EXERCISE OBJECTIVE: Show every line from the entries that follow which holds the word "maven".

EXERCISE MATERIALS:
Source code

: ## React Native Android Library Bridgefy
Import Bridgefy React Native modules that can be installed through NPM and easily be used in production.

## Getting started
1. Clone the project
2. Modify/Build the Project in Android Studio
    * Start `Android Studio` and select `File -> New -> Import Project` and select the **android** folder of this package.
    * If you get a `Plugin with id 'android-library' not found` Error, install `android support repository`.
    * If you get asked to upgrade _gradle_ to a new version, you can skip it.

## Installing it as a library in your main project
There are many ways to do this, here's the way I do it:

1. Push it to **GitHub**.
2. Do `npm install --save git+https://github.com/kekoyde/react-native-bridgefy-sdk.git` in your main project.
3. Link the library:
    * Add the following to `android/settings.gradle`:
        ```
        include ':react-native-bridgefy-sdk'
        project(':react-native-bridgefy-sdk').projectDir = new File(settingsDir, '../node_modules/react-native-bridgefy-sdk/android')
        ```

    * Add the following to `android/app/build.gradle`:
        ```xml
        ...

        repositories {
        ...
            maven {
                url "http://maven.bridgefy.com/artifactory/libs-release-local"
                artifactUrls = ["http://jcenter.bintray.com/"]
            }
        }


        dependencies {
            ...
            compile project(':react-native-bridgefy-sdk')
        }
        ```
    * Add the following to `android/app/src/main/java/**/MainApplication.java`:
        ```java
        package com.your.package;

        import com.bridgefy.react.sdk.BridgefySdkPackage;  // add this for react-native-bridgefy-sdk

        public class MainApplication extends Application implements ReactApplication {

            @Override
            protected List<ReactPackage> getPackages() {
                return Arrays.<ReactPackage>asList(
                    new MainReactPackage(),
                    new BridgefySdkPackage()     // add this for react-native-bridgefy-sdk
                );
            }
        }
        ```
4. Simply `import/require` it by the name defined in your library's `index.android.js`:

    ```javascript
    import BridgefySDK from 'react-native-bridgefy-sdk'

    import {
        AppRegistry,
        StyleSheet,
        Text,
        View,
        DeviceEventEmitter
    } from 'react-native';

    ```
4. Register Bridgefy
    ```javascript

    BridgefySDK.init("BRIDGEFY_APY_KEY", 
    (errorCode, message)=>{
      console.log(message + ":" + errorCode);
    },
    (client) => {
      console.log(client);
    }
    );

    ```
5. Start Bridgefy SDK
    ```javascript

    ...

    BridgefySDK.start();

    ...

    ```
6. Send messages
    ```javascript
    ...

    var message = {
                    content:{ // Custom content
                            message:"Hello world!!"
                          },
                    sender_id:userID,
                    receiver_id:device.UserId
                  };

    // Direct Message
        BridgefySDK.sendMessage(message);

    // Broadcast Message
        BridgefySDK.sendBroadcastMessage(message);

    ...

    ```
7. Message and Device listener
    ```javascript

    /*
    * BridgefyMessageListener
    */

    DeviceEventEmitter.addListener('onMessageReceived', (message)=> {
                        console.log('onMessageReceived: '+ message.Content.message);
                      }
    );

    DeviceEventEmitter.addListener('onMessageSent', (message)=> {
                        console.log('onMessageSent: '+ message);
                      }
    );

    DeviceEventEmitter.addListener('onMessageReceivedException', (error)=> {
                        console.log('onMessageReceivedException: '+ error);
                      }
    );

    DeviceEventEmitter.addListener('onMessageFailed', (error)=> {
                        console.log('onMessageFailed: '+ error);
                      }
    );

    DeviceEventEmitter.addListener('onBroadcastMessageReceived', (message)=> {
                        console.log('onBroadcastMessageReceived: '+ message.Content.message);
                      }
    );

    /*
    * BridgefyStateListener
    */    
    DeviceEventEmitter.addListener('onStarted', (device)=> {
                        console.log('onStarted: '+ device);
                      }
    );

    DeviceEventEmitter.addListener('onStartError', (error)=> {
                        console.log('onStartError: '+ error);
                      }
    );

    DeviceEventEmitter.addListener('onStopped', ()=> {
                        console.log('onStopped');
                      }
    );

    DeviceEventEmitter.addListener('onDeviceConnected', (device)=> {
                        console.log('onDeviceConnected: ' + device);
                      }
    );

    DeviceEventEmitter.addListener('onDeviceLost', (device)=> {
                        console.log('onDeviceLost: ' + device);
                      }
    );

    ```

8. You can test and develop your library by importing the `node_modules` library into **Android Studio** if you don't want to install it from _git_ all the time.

RESULT OF THIS EXERCISE:
            maven {
                url "http://maven.bridgefy.com/artifactory/libs-release-local"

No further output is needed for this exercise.